L’amniocentesi:  a chi consigliarla ?

L’amniocentesi è una tecnica invasiva di diagnosi prenatale che consiste nel prelevare, in genere tra la 16^ e la 18^ settimana di gravidanza, una piccola quantità di liquido amniotico, cioè di quel liquido che avvolge e protegge il feto. 

Nel liquido amniotico è possibile reperire delle cellule cutanee del nascituro. L’analisi dei cromosomi di tali cellule permette di diagnosticare precocemente il sesso e numerose anomalie cromosomiche congenite o acquisite (ma non tutte!) che comparirebbero alla nascita sotto forma di svariate malattie (mongolismo, ecc…). 

L’amniocentesi è semplice da eseguire ed è indolore, ma pur tuttavia presenta in una minima percentuale di casi (0.2%-0.5%) dei rischi per la madre e soprattutto per il feto (aborto, ecc…).

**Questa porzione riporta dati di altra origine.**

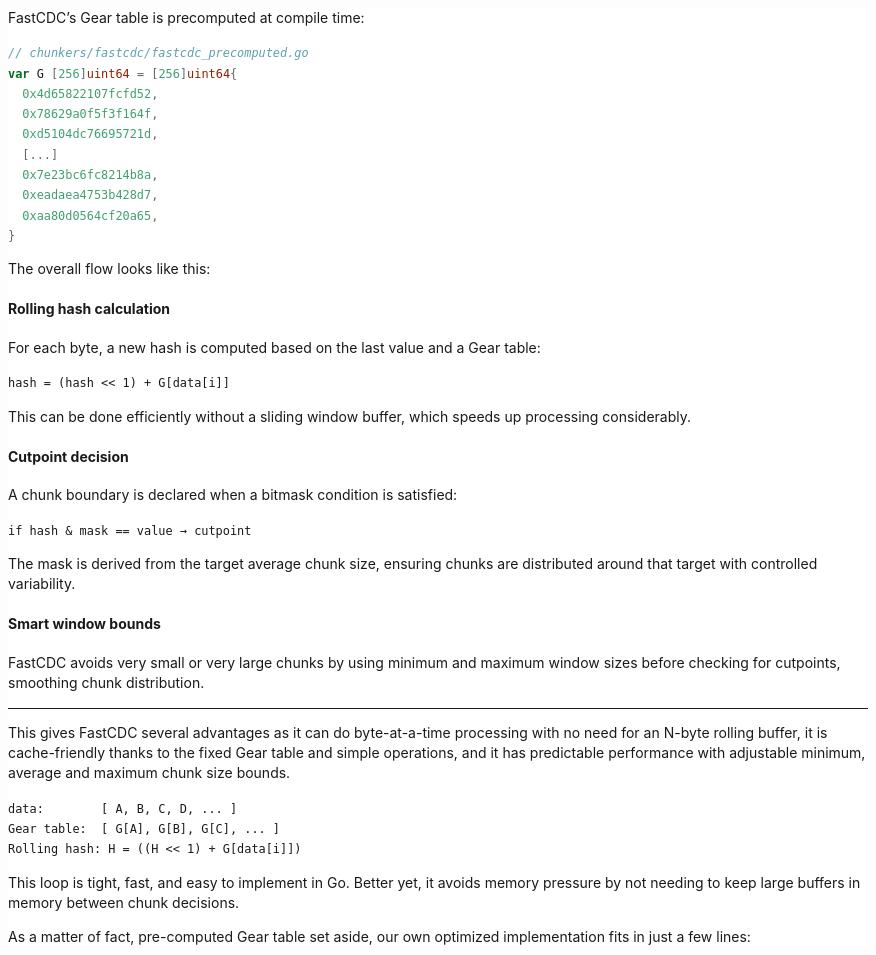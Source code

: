 FastCDC’s Gear table is precomputed at compile time:

```go 
// chunkers/fastcdc/fastcdc_precomputed.go
var G [256]uint64 = [256]uint64{
  0x4d65822107fcfd52,
  0x78629a0f5f3f164f,
  0xd5104dc76695721d,
  [...]
  0x7e23bc6fc8214b8a,
  0xeadaea4753b428d7,
  0xaa80d0564cf20a65,
}
```

The overall flow looks like this:

#### Rolling hash calculation

For each byte, a new hash is computed based on the last value and a Gear table:

`hash = (hash << 1) + G[data[i]]`

This can be done efficiently without a sliding window buffer, which speeds up processing considerably.

#### Cutpoint decision

A chunk boundary is declared when a bitmask condition is satisfied:

`if hash & mask == value → cutpoint`

The mask is derived from the target average chunk size, ensuring chunks are distributed around that target with controlled variability.

#### Smart window bounds

FastCDC avoids very small or very large chunks by using minimum and maximum window sizes before checking for cutpoints, smoothing chunk distribution.

--- 

This gives FastCDC several advantages as it can do byte-at-a-time processing with no need for an N-byte rolling buffer,
it is cache-friendly thanks to the fixed Gear table and simple operations,
and it has predictable performance with adjustable minimum, average and maximum chunk size bounds.

```
data:        [ A, B, C, D, ... ]
Gear table:  [ G[A], G[B], G[C], ... ]
Rolling hash: H = ((H << 1) + G[data[i]])
```

This loop is tight, fast, and easy to implement in Go. Better yet, it avoids memory pressure by not needing to keep large buffers in memory between chunk decisions.

As a matter of fact,
pre-computed Gear table set aside,
our own optimized implementation fits in just a few lines:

Alla luce di tali seppur minimi rischi, essa trova indicazione nei seguenti casi:

-tutte le pazienti in gravidanza di età superiore ai 35 anni 

-gestanti che hanno già bambini affetti da anomalie cromosomiche 

-presenza di anomalie cromosomiche in uno dei genitori 

-presenza di Sindrome di Down (mongolismo) o di altre anomalie cromosomiche in un

 parente stretto di uno dei genitori                                              

-indice di rischio elevato evidenziato dal bi-test o dal tri-test 

-anomalie fetali riscontrate ecograficamente 

E' consigliabile, dopo l'amniocentesi, un periodo di riposo di 48 ore assieme ad idonea terapia medica.